La rue Marcadet tire son nom d'un ancien lieu-dit, la Mercade ou la Marcadé, toponyme dont l'origine exacte reste débattue mais qui évoque peut-être un espace de commerce ou de passage. Longtemps simple chemin vicinal de grande communication reliant les Batignolles, elle traverse aujourd'hui trois quartiers du 18e arrondissement — Clignancourt, Goutte-d'Or, Grandes-Carrières — sur plus de deux kilomètres, ce qui en fait l'une des artères les plus longues de la rive droite populaire.
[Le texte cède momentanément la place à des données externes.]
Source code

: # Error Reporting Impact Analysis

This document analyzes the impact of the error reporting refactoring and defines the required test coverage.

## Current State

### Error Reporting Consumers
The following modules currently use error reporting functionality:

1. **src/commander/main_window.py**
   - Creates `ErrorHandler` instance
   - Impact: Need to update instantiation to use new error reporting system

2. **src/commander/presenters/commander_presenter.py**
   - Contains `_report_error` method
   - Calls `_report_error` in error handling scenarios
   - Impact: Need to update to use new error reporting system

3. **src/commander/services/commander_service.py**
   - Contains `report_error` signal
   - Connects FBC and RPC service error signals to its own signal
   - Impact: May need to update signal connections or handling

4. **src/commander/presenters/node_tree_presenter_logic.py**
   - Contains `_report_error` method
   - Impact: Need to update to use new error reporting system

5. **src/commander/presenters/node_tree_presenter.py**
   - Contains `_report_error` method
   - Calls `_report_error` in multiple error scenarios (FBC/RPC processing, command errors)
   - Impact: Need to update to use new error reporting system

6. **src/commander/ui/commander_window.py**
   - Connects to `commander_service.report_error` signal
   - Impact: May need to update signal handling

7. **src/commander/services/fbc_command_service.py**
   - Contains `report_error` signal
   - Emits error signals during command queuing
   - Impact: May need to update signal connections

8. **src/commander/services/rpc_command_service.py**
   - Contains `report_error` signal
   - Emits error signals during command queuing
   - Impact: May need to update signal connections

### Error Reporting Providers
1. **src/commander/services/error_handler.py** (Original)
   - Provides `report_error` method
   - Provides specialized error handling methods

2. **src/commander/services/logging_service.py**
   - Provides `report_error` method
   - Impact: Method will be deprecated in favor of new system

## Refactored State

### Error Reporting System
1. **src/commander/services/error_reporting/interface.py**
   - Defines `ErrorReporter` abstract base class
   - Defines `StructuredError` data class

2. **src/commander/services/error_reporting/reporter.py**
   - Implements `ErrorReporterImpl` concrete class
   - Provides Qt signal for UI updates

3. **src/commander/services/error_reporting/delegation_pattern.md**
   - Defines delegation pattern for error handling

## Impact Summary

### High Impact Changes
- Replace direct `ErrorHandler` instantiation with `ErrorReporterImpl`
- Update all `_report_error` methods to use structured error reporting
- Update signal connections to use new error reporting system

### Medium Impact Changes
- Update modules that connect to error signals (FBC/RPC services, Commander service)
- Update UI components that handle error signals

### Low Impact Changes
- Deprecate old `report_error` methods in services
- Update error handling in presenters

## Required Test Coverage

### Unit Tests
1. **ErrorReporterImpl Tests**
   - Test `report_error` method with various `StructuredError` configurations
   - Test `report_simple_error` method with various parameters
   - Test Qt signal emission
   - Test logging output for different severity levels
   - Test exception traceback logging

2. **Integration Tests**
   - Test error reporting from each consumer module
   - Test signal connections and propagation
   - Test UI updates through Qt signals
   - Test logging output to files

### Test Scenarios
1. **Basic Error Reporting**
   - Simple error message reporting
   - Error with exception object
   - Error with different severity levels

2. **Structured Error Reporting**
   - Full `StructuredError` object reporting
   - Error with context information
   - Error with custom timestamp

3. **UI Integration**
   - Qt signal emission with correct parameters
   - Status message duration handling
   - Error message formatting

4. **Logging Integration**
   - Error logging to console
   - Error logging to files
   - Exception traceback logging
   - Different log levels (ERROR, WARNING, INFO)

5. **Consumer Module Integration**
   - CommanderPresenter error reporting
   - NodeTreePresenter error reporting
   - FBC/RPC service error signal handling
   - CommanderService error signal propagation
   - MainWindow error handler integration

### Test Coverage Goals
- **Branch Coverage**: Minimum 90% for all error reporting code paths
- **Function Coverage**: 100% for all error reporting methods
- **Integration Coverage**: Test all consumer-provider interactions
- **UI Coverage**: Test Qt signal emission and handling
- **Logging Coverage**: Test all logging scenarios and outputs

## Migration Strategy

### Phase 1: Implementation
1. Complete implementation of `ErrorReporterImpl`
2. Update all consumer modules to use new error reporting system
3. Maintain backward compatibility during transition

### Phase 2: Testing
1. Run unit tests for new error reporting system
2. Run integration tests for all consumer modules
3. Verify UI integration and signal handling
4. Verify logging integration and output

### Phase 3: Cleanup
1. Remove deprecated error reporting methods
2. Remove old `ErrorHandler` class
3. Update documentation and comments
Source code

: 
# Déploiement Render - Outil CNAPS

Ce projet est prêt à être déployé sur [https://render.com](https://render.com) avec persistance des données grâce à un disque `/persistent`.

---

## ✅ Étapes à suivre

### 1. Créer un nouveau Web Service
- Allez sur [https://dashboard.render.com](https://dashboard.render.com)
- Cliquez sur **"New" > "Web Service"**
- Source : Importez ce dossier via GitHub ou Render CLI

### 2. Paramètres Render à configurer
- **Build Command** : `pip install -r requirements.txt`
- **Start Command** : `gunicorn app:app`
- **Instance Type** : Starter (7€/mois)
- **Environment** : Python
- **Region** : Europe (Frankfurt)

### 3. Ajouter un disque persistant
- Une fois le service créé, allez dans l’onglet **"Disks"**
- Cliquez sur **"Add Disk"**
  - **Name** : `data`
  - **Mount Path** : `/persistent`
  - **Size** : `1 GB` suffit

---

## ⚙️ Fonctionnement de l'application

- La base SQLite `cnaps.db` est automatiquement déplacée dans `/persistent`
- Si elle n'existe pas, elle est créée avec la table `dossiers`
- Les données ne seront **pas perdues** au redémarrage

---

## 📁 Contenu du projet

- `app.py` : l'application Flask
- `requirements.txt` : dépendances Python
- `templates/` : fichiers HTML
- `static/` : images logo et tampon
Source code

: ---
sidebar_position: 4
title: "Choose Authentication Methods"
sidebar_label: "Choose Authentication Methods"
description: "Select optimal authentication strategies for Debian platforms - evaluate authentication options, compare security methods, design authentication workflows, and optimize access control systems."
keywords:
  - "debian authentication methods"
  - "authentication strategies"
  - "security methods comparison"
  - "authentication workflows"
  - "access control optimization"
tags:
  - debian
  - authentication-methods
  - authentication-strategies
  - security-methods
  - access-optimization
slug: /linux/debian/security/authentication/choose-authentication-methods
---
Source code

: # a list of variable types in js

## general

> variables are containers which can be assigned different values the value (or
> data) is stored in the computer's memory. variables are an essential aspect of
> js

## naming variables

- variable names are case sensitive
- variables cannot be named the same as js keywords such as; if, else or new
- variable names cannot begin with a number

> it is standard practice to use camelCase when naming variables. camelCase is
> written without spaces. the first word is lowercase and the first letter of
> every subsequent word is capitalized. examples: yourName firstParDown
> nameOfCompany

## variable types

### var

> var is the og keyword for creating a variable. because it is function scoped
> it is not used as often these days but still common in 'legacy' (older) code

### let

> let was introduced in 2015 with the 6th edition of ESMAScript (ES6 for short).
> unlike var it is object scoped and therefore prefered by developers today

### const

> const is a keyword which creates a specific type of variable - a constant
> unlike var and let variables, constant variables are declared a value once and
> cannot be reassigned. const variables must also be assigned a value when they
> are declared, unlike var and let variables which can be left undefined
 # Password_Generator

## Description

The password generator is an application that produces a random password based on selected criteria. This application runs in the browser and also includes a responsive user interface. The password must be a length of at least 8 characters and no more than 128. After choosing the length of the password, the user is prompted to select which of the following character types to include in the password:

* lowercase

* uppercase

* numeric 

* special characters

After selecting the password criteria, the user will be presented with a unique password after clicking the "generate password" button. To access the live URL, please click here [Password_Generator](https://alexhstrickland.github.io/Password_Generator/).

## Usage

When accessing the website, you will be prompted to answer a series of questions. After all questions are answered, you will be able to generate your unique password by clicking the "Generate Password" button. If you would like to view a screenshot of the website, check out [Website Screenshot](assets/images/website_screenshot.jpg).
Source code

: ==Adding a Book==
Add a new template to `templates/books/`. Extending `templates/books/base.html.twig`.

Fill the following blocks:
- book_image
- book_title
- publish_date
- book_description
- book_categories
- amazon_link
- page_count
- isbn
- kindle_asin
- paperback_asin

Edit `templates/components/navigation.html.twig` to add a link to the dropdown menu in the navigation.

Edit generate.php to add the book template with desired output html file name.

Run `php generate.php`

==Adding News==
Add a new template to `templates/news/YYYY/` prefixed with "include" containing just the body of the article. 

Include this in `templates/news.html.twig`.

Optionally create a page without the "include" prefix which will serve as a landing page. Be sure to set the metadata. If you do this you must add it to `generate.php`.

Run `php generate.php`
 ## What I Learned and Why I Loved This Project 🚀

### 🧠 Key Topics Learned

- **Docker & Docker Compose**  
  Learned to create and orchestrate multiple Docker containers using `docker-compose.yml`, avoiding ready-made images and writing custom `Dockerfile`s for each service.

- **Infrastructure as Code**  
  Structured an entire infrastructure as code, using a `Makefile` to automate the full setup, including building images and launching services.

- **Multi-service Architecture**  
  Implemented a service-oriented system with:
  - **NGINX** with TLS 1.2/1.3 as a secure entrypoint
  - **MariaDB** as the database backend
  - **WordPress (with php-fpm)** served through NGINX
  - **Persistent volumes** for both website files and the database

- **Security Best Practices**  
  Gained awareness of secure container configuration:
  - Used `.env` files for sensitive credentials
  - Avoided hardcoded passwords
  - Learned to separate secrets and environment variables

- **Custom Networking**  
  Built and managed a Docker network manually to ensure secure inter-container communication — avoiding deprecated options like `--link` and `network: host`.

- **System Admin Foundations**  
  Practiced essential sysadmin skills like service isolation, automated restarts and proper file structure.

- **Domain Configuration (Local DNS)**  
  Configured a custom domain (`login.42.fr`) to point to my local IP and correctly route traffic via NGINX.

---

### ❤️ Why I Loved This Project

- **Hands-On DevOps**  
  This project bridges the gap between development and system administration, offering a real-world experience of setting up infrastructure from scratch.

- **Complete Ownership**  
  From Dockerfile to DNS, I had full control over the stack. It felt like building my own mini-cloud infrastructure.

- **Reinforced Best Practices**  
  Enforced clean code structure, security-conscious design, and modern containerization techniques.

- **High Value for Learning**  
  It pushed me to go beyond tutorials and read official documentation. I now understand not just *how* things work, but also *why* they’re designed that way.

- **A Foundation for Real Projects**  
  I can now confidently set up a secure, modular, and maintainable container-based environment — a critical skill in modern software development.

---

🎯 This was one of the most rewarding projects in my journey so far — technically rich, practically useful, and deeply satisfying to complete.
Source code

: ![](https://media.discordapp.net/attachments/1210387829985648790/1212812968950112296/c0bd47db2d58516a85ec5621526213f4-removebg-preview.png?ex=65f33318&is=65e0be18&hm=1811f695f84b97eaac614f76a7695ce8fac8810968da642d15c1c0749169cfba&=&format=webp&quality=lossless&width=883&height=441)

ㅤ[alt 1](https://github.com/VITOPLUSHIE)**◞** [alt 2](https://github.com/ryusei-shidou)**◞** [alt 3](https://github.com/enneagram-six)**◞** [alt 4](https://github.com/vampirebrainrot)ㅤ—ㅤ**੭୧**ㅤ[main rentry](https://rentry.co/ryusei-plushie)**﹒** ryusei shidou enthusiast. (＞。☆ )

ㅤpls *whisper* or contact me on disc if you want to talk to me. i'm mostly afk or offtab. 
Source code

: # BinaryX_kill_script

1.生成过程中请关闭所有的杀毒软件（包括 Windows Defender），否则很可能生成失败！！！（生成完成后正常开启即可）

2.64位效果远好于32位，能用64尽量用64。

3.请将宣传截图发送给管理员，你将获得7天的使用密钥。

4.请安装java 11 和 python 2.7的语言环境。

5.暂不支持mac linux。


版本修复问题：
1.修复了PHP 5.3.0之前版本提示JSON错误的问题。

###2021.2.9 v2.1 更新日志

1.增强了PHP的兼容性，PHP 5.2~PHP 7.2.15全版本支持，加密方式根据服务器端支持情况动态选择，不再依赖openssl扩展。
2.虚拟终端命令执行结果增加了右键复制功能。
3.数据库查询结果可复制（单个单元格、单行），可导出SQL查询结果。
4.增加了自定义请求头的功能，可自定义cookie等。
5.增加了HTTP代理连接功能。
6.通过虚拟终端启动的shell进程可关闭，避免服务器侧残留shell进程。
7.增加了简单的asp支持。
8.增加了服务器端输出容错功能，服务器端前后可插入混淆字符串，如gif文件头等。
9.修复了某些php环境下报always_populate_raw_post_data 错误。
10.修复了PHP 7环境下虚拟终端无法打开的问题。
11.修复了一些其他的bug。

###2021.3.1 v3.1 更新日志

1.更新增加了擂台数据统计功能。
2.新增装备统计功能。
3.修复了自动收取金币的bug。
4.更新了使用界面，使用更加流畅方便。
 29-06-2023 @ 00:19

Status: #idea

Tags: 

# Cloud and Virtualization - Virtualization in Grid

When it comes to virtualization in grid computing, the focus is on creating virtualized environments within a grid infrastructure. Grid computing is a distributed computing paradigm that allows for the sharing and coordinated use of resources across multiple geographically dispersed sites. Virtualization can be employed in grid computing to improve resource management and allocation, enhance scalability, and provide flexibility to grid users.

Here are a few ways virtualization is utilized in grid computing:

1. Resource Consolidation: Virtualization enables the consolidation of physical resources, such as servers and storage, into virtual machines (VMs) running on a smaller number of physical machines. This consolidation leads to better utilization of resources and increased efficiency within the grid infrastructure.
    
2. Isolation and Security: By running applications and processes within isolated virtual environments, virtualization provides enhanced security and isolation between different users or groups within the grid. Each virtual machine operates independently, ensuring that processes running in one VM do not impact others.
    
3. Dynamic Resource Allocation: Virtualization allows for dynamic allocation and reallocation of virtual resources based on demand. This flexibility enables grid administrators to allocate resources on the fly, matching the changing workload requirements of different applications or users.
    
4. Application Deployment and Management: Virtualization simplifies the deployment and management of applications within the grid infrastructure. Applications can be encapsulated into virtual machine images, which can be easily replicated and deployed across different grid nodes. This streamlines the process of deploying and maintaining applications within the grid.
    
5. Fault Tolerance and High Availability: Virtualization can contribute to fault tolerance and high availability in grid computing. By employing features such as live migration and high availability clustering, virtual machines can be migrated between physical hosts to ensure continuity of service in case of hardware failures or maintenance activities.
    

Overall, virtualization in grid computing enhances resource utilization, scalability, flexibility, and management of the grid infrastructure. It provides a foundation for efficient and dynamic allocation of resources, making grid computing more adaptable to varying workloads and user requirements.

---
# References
Sa dénomination officielle fut fixée en deux temps : un arrêté de 1856 pour la première partie, un second de 1868 pour la suivante, au rythme de l'absorption progressive des communes de la banlieue nord dans Paris.
L'histoire de la rue plonge ses racines dans le 18e siècle industrieux. Entre 1770 et 1803, une porcelainerie dotée d'un moulin occupait le numéro 103 ; certaines pièces produites dans cet atelier discret ont survécu jusqu'au musée de Montmartre. C'est ensuite un quartier d'ateliers et de logements modestes qui se dessine, propice aux artistes sans le sou : le jeune Auguste Rodin y habite au 175 de 1866 à 1871, à l'époque où il cherche encore sa voie. Deux ans avant la Commune, Paul Féval, l'auteur du Bossu et de quelque quatre-vingt-dix autres romans, réside au 129.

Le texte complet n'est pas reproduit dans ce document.